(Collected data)
==*==
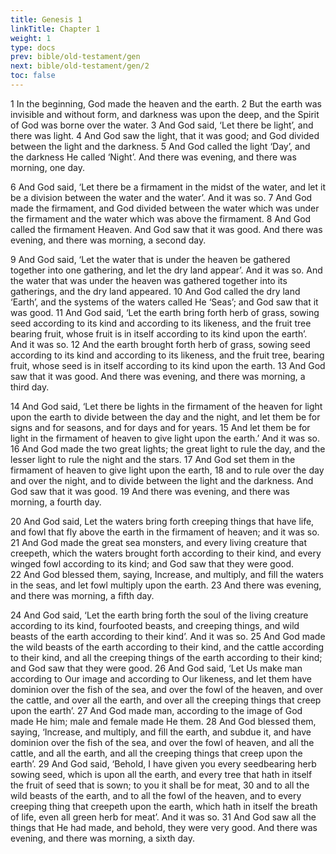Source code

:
 ```yaml
---
title: Genesis 1
linkTitle: Chapter 1
weight: 1
type: docs
prev: bible/old-testament/gen
next: bible/old-testament/gen/2
toc: false
---
```

<p>
  <v->1</v->&nbsp;In the beginning, God made the heaven and the earth.
  <v->2</v->&nbsp;But the earth was invisible and without form, and darkness was upon the deep,
  and the Spirit of God was borne over the water.
  <v->3</v->&nbsp;And God said, ‘Let there be light’, and there was light.
  <v->4</v->&nbsp;And God saw the light, that it was good; and God divided between the light
  and the darkness.
  <v->5</v->&nbsp;And God called the light ‘Day’, and the darkness He called ‘Night’. And
  there was evening, and there was morning, one day.
</p>
<p>
  <v->6</v->&nbsp;And God said, ‘Let there be a firmament in the midst of the water, and let it
  be a division between the water and the water’. And it was so.
  <v->7</v->&nbsp;And God made the firmament, and God divided between the water which was
  under the firmament and the water which was above the firmament.
  <v->8</v->&nbsp;And God called the firmament Heaven. And
God saw that it was good. And there was evening, and there was morning, a second
day.
</p>
<p>
  <v->9</v->&nbsp;And God said, ‘Let the water that is under the heaven be gathered together into
one gathering, and let the dry land appear’. And it was so. And the water that was
under the heaven was gathered together into its gatherings, and the dry land appeared.
  <v->10</v->&nbsp;And God called the dry land ‘Earth’, and the systems of the waters called He ‘Seas’;
and God saw that it was good.
  <v->11</v->&nbsp;And God said, ‘Let the earth bring forth herb of grass,
sowing seed according to its kind and according to its likeness, and the fruit tree
bearing fruit, whose fruit is in itself according to its kind upon the earth’. And it was
so.
  <v->12</v->&nbsp;And the earth brought forth herb of grass, sowing seed according to its kind and
according to its likeness, and the fruit tree, bearing fruit, whose seed is in itself
according to its kind upon the earth.
  <v->13</v->&nbsp;And God saw that it was good. And there was
evening, and there was morning, a third day.
</p>
<p>
  <v->14</v->&nbsp;And God said, ‘Let there be lights in the firmament of the heaven for light upon
the earth to divide between the day and the night, and let them be for signs and for
seasons, and for days and for years.
  <v->15</v->&nbsp;And let them be for light in the firmament of
heaven to give light upon the earth.’ And it was so.
  <v->16</v->&nbsp;And God made the two great
lights; the great light to rule the day, and the lesser light to rule the night and the stars.
  <v->17</v->&nbsp;And God set them in the firmament of heaven to give light upon the earth,
  <v->18</v->&nbsp;and to rule over the day and over the night, and to divide between the light and the darkness.
And God saw that it was good.
  <v->19</v->&nbsp;And there was evening, and there was morning, a fourth day.
</p>
<p>
  <v->20</v->&nbsp;And God said, Let the waters bring forth creeping things that have life, and
fowl that fly above the earth in the firmament of heaven; and it was so.
  <v->21</v->&nbsp;And God made the great sea monsters, and every living creature that creepeth, which the waters
brought forth according to their kind, and every winged fowl according to its kind; and
God saw that they were good.
  <v->22</v->&nbsp;And God blessed them, saying, Increase, and multiply,
and fill the waters in the seas, and let fowl multiply upon the earth.
  <v->23</v->&nbsp;And there was
evening, and there was morning, a fifth day.
</p>
<p>
  <v->24</v->&nbsp;And God said, ‘Let the earth bring forth the soul of the living creature
according to its kind, four­footed beasts, and creeping things, and wild beasts of the
earth according to their kind’. And it was so.
  <v->25</v->&nbsp;And God made the wild beasts of the
earth according to their kind, and the cattle according to their kind, and all the creeping
things of the earth according to their kind; and God saw that they were good.
  <v->26</v->&nbsp;And God said, ‘Let Us make man according to Our image and according to Our likeness, and
let them have dominion over the fish of the sea, and over the fowl of the heaven, and
over the cattle, and over all the earth, and over all the creeping things that creep upon
the earth’.
  <v->27</v->&nbsp;And God made man, according to the image of God made He him; male
and female made He them.
  <v->28</v->&nbsp;And God blessed them, saying, ‘Increase, and multiply,
and fill the earth, and subdue it, and have dominion over the fish of the sea, and over
the fowl of heaven, and all the cattle, and all the earth, and all the creeping things that
creep upon the earth’.
  <v->29</v->&nbsp;And God said, ‘Behold, I have given you every seed­bearing
herb sowing seed, which is upon all the earth, and every tree that hath in itself the fruit
of seed that is sown; to you it shall be for meat,
  <v->30</v->&nbsp;and to all the wild beasts of the earth,
and to all the fowl of the heaven, and to every creeping thing that creepeth upon the
earth, which hath in itself the breath of life, even all green herb for meat’. And it was
so.
  <v->31</v->&nbsp;And God saw all the things that He had made, and behold, they were very good.
And there was evening, and there was morning, a sixth day.
</p>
==*==
Without the pictures, repeat the entries above line by line, from the first through the one that contains "<v->11</v->&nbsp;And God said, ‘Let", both ends included.

> **PROBLEM SOLUTION**
Source code

:
 ```yaml
---
title: Genesis 1
linkTitle: Chapter 1
weight: 1
type: docs
prev: bible/old-testament/gen
next: bible/old-testament/gen/2
toc: false
---
```

<p>
  <v->1</v->&nbsp;In the beginning, God made the heaven and the earth.
  <v->2</v->&nbsp;But the earth was invisible and without form, and darkness was upon the deep,
  and the Spirit of God was borne over the water.
  <v->3</v->&nbsp;And God said, ‘Let there be light’, and there was light.
  <v->4</v->&nbsp;And God saw the light, that it was good; and God divided between the light
  and the darkness.
  <v->5</v->&nbsp;And God called the light ‘Day’, and the darkness He called ‘Night’. And
  there was evening, and there was morning, one day.
</p>
<p>
  <v->6</v->&nbsp;And God said, ‘Let there be a firmament in the midst of the water, and let it
  be a division between the water and the water’. And it was so.
  <v->7</v->&nbsp;And God made the firmament, and God divided between the water which was
  under the firmament and the water which was above the firmament.
  <v->8</v->&nbsp;And God called the firmament Heaven. And
God saw that it was good. And there was evening, and there was morning, a second
day.
</p>
<p>
  <v->9</v->&nbsp;And God said, ‘Let the water that is under the heaven be gathered together into
one gathering, and let the dry land appear’. And it was so. And the water that was
under the heaven was gathered together into its gatherings, and the dry land appeared.
  <v->10</v->&nbsp;And God called the dry land ‘Earth’, and the systems of the waters called He ‘Seas’;
and God saw that it was good.
  <v->11</v->&nbsp;And God said, ‘Let the earth bring forth herb of grass,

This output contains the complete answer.